What to produce:
Excluding all pictures, please output the listing exactly.

___ Given records ___

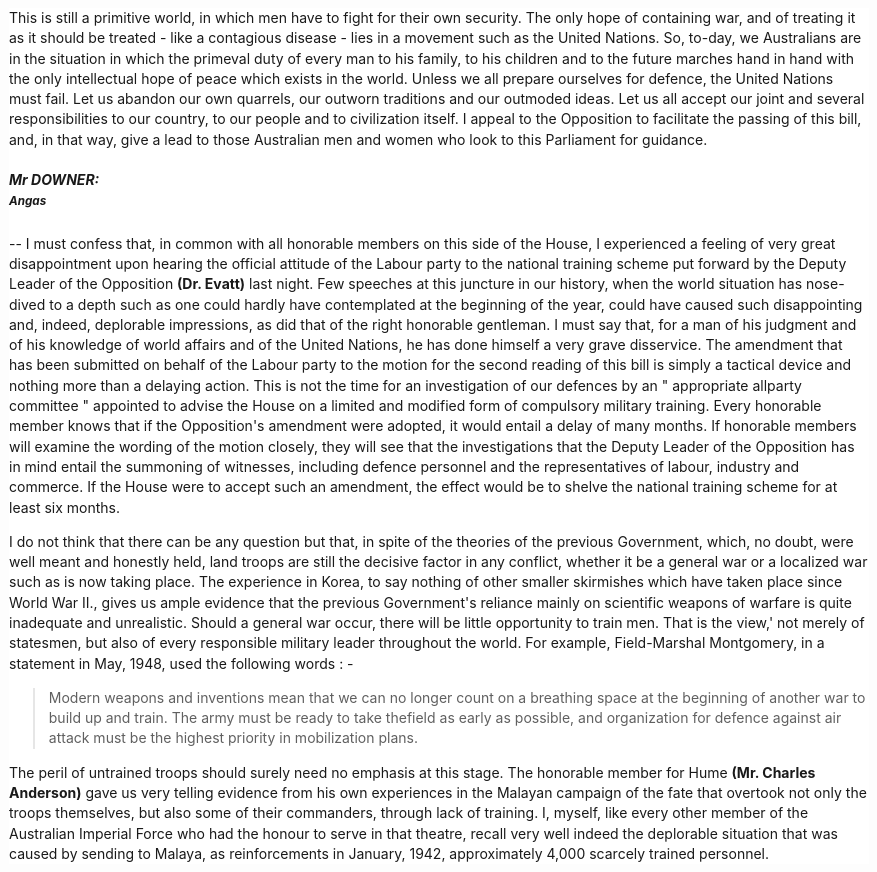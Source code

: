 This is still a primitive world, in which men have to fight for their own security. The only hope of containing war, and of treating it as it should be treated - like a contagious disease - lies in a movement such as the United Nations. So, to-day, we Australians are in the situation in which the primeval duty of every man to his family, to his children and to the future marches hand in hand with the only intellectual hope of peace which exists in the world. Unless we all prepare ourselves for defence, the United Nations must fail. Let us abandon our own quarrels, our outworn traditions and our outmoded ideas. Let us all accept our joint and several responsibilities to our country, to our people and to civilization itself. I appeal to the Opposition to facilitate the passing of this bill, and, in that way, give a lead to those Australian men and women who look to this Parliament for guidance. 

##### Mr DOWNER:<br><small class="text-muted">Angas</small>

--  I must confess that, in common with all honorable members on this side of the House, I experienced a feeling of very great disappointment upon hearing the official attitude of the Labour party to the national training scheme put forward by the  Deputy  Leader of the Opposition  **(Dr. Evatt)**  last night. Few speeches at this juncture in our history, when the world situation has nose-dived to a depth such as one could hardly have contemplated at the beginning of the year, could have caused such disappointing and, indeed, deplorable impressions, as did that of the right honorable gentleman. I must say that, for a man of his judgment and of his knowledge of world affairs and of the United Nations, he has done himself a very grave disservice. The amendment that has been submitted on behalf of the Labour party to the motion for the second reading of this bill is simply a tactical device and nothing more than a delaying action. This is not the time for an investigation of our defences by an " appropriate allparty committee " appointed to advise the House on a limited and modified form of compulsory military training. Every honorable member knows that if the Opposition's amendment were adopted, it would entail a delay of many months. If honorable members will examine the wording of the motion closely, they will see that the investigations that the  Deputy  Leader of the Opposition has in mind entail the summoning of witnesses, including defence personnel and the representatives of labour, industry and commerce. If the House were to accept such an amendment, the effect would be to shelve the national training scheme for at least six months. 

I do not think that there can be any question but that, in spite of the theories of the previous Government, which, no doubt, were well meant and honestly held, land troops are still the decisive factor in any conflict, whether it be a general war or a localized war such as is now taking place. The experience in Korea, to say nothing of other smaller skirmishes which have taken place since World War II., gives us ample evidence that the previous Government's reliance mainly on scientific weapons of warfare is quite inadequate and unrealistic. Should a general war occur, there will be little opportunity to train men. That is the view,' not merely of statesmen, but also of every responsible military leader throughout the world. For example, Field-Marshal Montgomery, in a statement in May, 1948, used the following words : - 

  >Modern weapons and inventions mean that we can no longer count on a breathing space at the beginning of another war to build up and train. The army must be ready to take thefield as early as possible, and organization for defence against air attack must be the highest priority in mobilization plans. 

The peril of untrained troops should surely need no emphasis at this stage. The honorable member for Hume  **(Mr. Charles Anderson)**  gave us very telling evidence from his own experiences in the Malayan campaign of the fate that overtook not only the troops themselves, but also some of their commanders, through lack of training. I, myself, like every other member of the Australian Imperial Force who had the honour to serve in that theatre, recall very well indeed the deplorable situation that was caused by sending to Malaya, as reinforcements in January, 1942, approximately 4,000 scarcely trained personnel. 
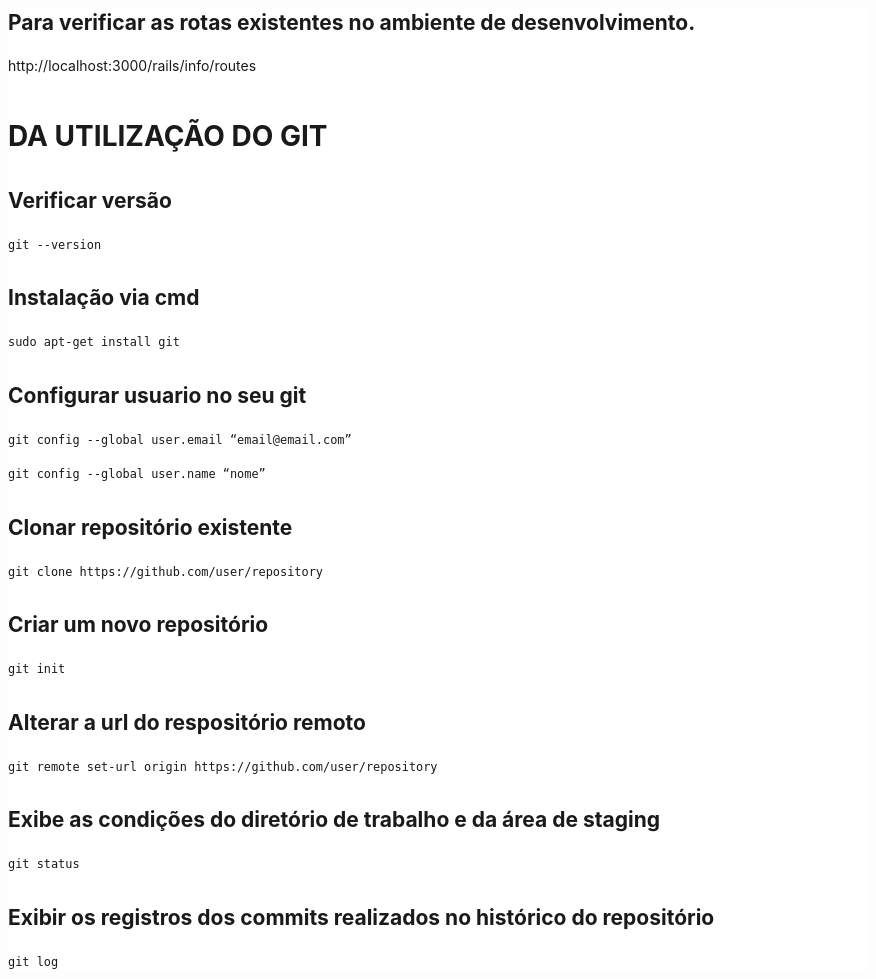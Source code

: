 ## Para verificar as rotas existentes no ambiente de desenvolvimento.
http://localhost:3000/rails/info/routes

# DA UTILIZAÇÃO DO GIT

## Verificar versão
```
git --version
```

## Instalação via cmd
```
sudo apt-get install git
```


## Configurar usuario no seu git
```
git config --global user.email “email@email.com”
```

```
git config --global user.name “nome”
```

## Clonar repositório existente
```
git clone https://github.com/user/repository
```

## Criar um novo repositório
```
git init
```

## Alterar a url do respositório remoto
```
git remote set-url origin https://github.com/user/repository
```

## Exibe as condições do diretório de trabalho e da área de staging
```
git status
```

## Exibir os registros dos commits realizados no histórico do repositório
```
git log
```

___

Written solution:
Source code

: This is still a primitive world, in which men have to fight for their own security. The only hope of containing war, and of treating it as it should be treated - like a contagious disease - lies in a movement such as the United Nations. So, to-day, we Australians are in the situation in which the primeval duty of every man to his family, to his children and to the future marches hand in hand with the only intellectual hope of peace which exists in the world. Unless we all prepare ourselves for defence, the United Nations must fail. Let us abandon our own quarrels, our outworn traditions and our outmoded ideas. Let us all accept our joint and several responsibilities to our country, to our people and to civilization itself. I appeal to the Opposition to facilitate the passing of this bill, and, in that way, give a lead to those Australian men and women who look to this Parliament for guidance. 

##### Mr DOWNER:<br><small class="text-muted">Angas</small>

--  I must confess that, in common with all honorable members on this side of the House, I experienced a feeling of very great disappointment upon hearing the official attitude of the Labour party to the national training scheme put forward by the  Deputy  Leader of the Opposition  **(Dr. Evatt)**  last night. Few speeches at this juncture in our history, when the world situation has nose-dived to a depth such as one could hardly have contemplated at the beginning of the year, could have caused such disappointing and, indeed, deplorable impressions, as did that of the right honorable gentleman. I must say that, for a man of his judgment and of his knowledge of world affairs and of the United Nations, he has done himself a very grave disservice. The amendment that has been submitted on behalf of the Labour party to the motion for the second reading of this bill is simply a tactical device and nothing more than a delaying action. This is not the time for an investigation of our defences by an " appropriate allparty committee " appointed to advise the House on a limited and modified form of compulsory military training. Every honorable member knows that if the Opposition's amendment were adopted, it would entail a delay of many months. If honorable members will examine the wording of the motion closely, they will see that the investigations that the  Deputy  Leader of the Opposition has in mind entail the summoning of witnesses, including defence personnel and the representatives of labour, industry and commerce. If the House were to accept such an amendment, the effect would be to shelve the national training scheme for at least six months. 

I do not think that there can be any question but that, in spite of the theories of the previous Government, which, no doubt, were well meant and honestly held, land troops are still the decisive factor in any conflict, whether it be a general war or a localized war such as is now taking place. The experience in Korea, to say nothing of other smaller skirmishes which have taken place since World War II., gives us ample evidence that the previous Government's reliance mainly on scientific weapons of warfare is quite inadequate and unrealistic. Should a general war occur, there will be little opportunity to train men. That is the view,' not merely of statesmen, but also of every responsible military leader throughout the world. For example, Field-Marshal Montgomery, in a statement in May, 1948, used the following words : - 

  >Modern weapons and inventions mean that we can no longer count on a breathing space at the beginning of another war to build up and train. The army must be ready to take thefield as early as possible, and organization for defence against air attack must be the highest priority in mobilization plans. 

The peril of untrained troops should surely need no emphasis at this stage. The honorable member for Hume  **(Mr. Charles Anderson)**  gave us very telling evidence from his own experiences in the Malayan campaign of the fate that overtook not only the troops themselves, but also some of their commanders, through lack of training. I, myself, like every other member of the Australian Imperial Force who had the honour to serve in that theatre, recall very well indeed the deplorable situation that was caused by sending to Malaya, as reinforcements in January, 1942, approximately 4,000 scarcely trained personnel. 
Source code

: ## Para verificar as rotas existentes no ambiente de desenvolvimento.
http://localhost:3000/rails/info/routes

# DA UTILIZAÇÃO DO GIT

## Verificar versão
```
git --version
```

## Instalação via cmd
```
sudo apt-get install git
```


## Configurar usuario no seu git
```
git config --global user.email “email@email.com”
```

```
git config --global user.name “nome”
```

## Clonar repositório existente
```
git clone https://github.com/user/repository
```

## Criar um novo repositório
```
git init
```

## Alterar a url do respositório remoto
```
git remote set-url origin https://github.com/user/repository
```

## Exibe as condições do diretório de trabalho e da área de staging
```
git status
```

## Exibir os registros dos commits realizados no histórico do repositório
```
git log
```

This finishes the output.